PhD candidate at LSE
I’m Andrea Herrera, a PhD candidate in Economic Geography at the London School of Economics (LSE). I study how urban planning and transport infrastructure shape housing markets and the spatial distribution of people and economic activity, using quantitative spatial models. I am also interested in the spatial determinants of intergenerational mobility, spatial inequality, environmental issues, and gender disparities.
This is my CV.
Contact me at a.herrera5@lse.ac.uk
Best Student Paper, 2025 Urban Economics Association North American Meeting.

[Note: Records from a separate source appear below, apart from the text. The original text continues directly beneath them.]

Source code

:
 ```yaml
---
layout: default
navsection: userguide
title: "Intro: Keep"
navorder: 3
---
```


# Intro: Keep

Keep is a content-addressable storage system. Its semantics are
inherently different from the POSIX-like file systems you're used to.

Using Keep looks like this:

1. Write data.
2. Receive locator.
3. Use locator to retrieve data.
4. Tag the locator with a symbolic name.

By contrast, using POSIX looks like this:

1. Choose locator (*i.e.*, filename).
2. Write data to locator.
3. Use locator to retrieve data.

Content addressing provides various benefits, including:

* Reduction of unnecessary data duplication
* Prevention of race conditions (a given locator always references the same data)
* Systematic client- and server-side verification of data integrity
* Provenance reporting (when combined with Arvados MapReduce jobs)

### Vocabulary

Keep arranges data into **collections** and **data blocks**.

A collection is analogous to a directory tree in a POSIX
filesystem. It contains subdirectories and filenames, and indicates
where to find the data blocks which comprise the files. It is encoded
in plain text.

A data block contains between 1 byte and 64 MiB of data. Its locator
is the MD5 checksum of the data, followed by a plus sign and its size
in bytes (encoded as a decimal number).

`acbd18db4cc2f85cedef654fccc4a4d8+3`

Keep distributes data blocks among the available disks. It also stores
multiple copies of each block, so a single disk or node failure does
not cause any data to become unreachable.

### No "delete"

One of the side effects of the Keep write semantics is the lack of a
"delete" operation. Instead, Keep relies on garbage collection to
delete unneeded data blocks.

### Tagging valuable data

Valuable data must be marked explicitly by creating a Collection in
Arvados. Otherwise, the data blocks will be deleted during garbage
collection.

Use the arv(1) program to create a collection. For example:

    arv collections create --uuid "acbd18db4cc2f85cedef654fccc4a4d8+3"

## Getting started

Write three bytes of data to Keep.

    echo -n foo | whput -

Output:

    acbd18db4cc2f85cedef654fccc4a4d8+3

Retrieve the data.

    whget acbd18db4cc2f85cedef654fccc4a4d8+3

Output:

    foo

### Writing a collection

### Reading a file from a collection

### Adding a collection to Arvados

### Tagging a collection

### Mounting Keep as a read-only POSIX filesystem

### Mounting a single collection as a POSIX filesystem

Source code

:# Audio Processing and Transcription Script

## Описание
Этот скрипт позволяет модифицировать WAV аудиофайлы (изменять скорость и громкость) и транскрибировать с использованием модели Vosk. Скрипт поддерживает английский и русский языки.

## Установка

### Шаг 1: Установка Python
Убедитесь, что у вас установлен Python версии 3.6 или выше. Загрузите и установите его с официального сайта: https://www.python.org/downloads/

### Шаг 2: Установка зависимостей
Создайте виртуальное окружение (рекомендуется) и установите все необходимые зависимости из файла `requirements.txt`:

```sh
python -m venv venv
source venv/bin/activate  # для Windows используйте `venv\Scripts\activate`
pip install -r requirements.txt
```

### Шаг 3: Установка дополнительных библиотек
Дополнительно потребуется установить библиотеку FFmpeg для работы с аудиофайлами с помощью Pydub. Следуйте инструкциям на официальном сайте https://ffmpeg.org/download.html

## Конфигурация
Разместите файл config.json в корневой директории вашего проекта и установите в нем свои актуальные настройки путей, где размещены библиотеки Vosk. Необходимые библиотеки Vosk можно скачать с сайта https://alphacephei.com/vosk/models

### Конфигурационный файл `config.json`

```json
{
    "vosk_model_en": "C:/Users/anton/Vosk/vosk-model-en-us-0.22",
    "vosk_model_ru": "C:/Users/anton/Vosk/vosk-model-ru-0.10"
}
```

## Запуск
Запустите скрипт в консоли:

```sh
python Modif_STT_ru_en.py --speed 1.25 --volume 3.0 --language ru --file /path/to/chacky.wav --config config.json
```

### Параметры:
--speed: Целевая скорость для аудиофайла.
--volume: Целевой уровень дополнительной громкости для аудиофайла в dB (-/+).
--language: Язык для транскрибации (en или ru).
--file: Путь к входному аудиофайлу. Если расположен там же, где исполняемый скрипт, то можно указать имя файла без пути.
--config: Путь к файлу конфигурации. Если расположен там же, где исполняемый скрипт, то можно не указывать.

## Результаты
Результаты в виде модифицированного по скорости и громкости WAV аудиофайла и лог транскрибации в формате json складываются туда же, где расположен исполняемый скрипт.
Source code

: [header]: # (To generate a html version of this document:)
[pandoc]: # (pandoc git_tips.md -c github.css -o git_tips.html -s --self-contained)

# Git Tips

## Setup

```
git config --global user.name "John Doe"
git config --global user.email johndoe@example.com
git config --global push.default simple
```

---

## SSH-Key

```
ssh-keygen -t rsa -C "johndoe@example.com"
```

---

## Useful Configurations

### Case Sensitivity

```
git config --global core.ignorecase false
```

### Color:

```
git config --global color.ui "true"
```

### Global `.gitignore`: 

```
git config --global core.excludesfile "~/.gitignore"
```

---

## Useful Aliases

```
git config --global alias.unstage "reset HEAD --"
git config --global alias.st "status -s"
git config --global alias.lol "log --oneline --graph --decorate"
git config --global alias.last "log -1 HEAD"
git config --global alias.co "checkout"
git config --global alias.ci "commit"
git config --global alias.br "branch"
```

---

Planning authorities often impose height limits to protect beauty, heritage, and iconic views. I use London’s Protected Vistas—height retrictions that preserve views of key landmarks—to estimate effects on building height, prices, and welfare. A boundary discontinuity design shows that tall buildings (over 18 m, per GLA) are 3–7% shorter inside corridors, with no change in average height across all buildings and no change in the share of tall buildings; effects are stronger where permissible height is less than 60 m. Prices are about 4% higher inside. The price gap could reflect (i) enhanced private landmark visibility, (ii) amenities of lower-rise environments, or (iii) a supply effect under imperfect mobility. Using a building-level visibility index, I find no improvement in private views within corridors, ruling out the view-hedonic channel. I then use the reduced-form estimates to run counterfactuals in a quantitative spatial model that updates both feasible floorspace and a local amenity term. The model attributes about 85% of the local price change to the amenity channel, with the remainder to supply; removing the caps shifts development toward commercial use and raises aggregate welfare by about 0.2%, with small citywide changes in prices and composition.
Submitted.
We estimate the impact of new transportation infrastructure on Santiago's housing market using historical microdata and instrumental variables. While subway and highway expansions generally boost residential floor space, housing units, and prices, the aggregate impact masks a heterogeneity driven by land-use regulations. In the wealthiest 20% of the city, highly restrictive regulations, such as low maximum Floor Area Ratios (FAR), effectively limit the impact on multi-family development. Conversely, in the remaining 80% of blocks, the zoning is more permissive, and the infrastructure investment leads to a substantial and homogeneous increase in residential floor space and housing units. These findings suggest that zoning in affluent areas prevents the densification that would otherwise follow major public investments, limiting the city's overall housing growth.